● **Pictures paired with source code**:
-------------------------
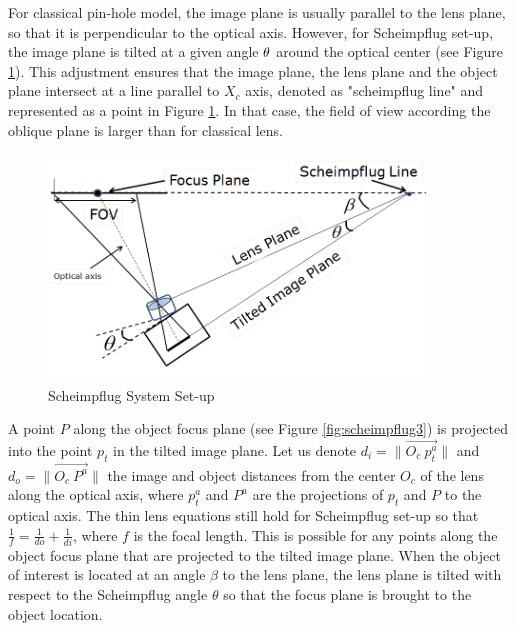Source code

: \documentclass[12pt]{article}
\begin{document}



For classical pin-hole model, the image plane is usually parallel to the lens plane, so that it is perpendicular to the optical axis.  However, for Scheimpflug set-up, the image plane is tilted at a given angle ${\bf{\theta}}$ around the optical center (see  Figure \ref{fig:scheimpflug2}). This adjustment  ensures that the image plane, the lens plane and the object plane intersect at a line parallel to $X_c$ axis, denoted as  "scheimpflug line" and represented as a point in Figure \ref{fig:scheimpflug2}. In that case, the field of view according the oblique plane is larger than for classical lens.  

\begin{figure}[htb]
	\centering
	\includegraphics[height=6cm, width=10cm]{figures/scheimpflug1.png}
	\caption {Scheimpflug System Set-up}

	\label{fig:scheimpflug2}
\end{figure}







A point $P$ along the object focus plane (see Figure \ref{fig:scheimpflug3}) is projected into the point $p_t$ in the tilted image plane. Let us denote $d_{i}= \|\vec {O_c~p_t^a}\|$ and $d_{o}= \|\vec {O_c~P^a}\|$ the image and object distances from the center $O_c$ of the lens along the optical axis, where $p_t^a$ and $P^a$ are the projections of $p_t$ and $P$ to the optical axis.  The thin lens equations still hold for Scheimpflug set-up so that $\frac{1}{f}=\frac{1}{do}+\frac{1}{di}$, where $f$ is the focal length. This is possible for any points along the object focus plane that are projected to the tilted image plane.  When the object of interest is located at an angle $\beta$ to the lens plane, the lens plane is tilted with respect to the Scheimpflug angle $\theta$ so that the focus plane is brought to the object location. \\
\end{document}
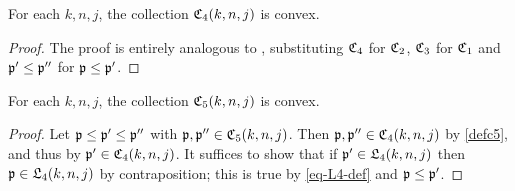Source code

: \begin{lemma}[C4 convex]
    \label{C4-convex}
    \leanok
    For each $k,n,j$, the collection ${\mathfrak C}_4(k,n,j)$ is convex.
\end{lemma}

\begin{proof}
    \leanok
    The proof is entirely analogous to , substituting ${\mathfrak C}_4$ for ${\mathfrak C}_2$,
    ${\mathfrak C}_3$ for ${\mathfrak C}_1$ and ${\mathfrak p}'\le{\mathfrak p}''$ for ${\mathfrak p}\le{\mathfrak p}'$.
\end{proof}

\begin{lemma}[C5 convex]
    \label{C5-convex}
    \leanok
    For each $k,n,j$, the collection ${\mathfrak C}_5(k,n,j)$ is convex.
\end{lemma}

\begin{proof}
    \leanok
    Let ${\mathfrak p} \le {\mathfrak p}' \le{\mathfrak p}''$ with ${\mathfrak p}, {\mathfrak p}'' \in {\mathfrak C}_5(k,n,j)$.
    Then ${\mathfrak p}, {\mathfrak p}'' \in {\mathfrak C}_4(k,n,j)$ by \eqref{defc5}, and thus by  ${\mathfrak p}' \in {\mathfrak C}_4(k,n,j)$.
    It suffices to show that if ${\mathfrak p}' \in {\mathfrak L}_4(k,n,j)$ then ${\mathfrak p} \in {\mathfrak L}_4(k,n,j)$ by contraposition;
    this is true by \eqref{eq-L4-def} and ${\mathfrak p}\le{\mathfrak p}'$.
\end{proof}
-------------------------
● **Task to carry out**:
Repeat the data exactly, without the pictures.

● **Task response**:
Source code

: \documentclass[12pt]{article}
\begin{document}



For classical pin-hole model, the image plane is usually parallel to the lens plane, so that it is perpendicular to the optical axis.  However, for Scheimpflug set-up, the image plane is tilted at a given angle ${\bf{\theta}}$ around the optical center (see  Figure \ref{fig:scheimpflug2}). This adjustment  ensures that the image plane, the lens plane and the object plane intersect at a line parallel to $X_c$ axis, denoted as  "scheimpflug line" and represented as a point in Figure \ref{fig:scheimpflug2}. In that case, the field of view according the oblique plane is larger than for classical lens.  

\begin{figure}[htb]
	\centering
	\includegraphics[height=6cm, width=10cm]{figures/scheimpflug1.png}
	\caption {Scheimpflug System Set-up}

	\label{fig:scheimpflug2}
\end{figure}







A point $P$ along the object focus plane (see Figure \ref{fig:scheimpflug3}) is projected into the point $p_t$ in the tilted image plane. Let us denote $d_{i}= \|\vec {O_c~p_t^a}\|$ and $d_{o}= \|\vec {O_c~P^a}\|$ the image and object distances from the center $O_c$ of the lens along the optical axis, where $p_t^a$ and $P^a$ are the projections of $p_t$ and $P$ to the optical axis.  The thin lens equations still hold for Scheimpflug set-up so that $\frac{1}{f}=\frac{1}{do}+\frac{1}{di}$, where $f$ is the focal length. This is possible for any points along the object focus plane that are projected to the tilted image plane.  When the object of interest is located at an angle $\beta$ to the lens plane, the lens plane is tilted with respect to the Scheimpflug angle $\theta$ so that the focus plane is brought to the object location. \\
\end{document}
Source code

: \begin{lemma}[C4 convex]
    \label{C4-convex}
    \leanok
    For each $k,n,j$, the collection ${\mathfrak C}_4(k,n,j)$ is convex.
\end{lemma}

\begin{proof}
    \leanok
    The proof is entirely analogous to , substituting ${\mathfrak C}_4$ for ${\mathfrak C}_2$,
    ${\mathfrak C}_3$ for ${\mathfrak C}_1$ and ${\mathfrak p}'\le{\mathfrak p}''$ for ${\mathfrak p}\le{\mathfrak p}'$.
\end{proof}

\begin{lemma}[C5 convex]
    \label{C5-convex}
    \leanok
    For each $k,n,j$, the collection ${\mathfrak C}_5(k,n,j)$ is convex.
\end{lemma}

\begin{proof}
    \leanok
    Let ${\mathfrak p} \le {\mathfrak p}' \le{\mathfrak p}''$ with ${\mathfrak p}, {\mathfrak p}'' \in {\mathfrak C}_5(k,n,j)$.
    Then ${\mathfrak p}, {\mathfrak p}'' \in {\mathfrak C}_4(k,n,j)$ by \eqref{defc5}, and thus by  ${\mathfrak p}' \in {\mathfrak C}_4(k,n,j)$.
    It suffices to show that if ${\mathfrak p}' \in {\mathfrak L}_4(k,n,j)$ then ${\mathfrak p} \in {\mathfrak L}_4(k,n,j)$ by contraposition;
    this is true by \eqref{eq-L4-def} and ${\mathfrak p}\le{\mathfrak p}'$.
\end{proof}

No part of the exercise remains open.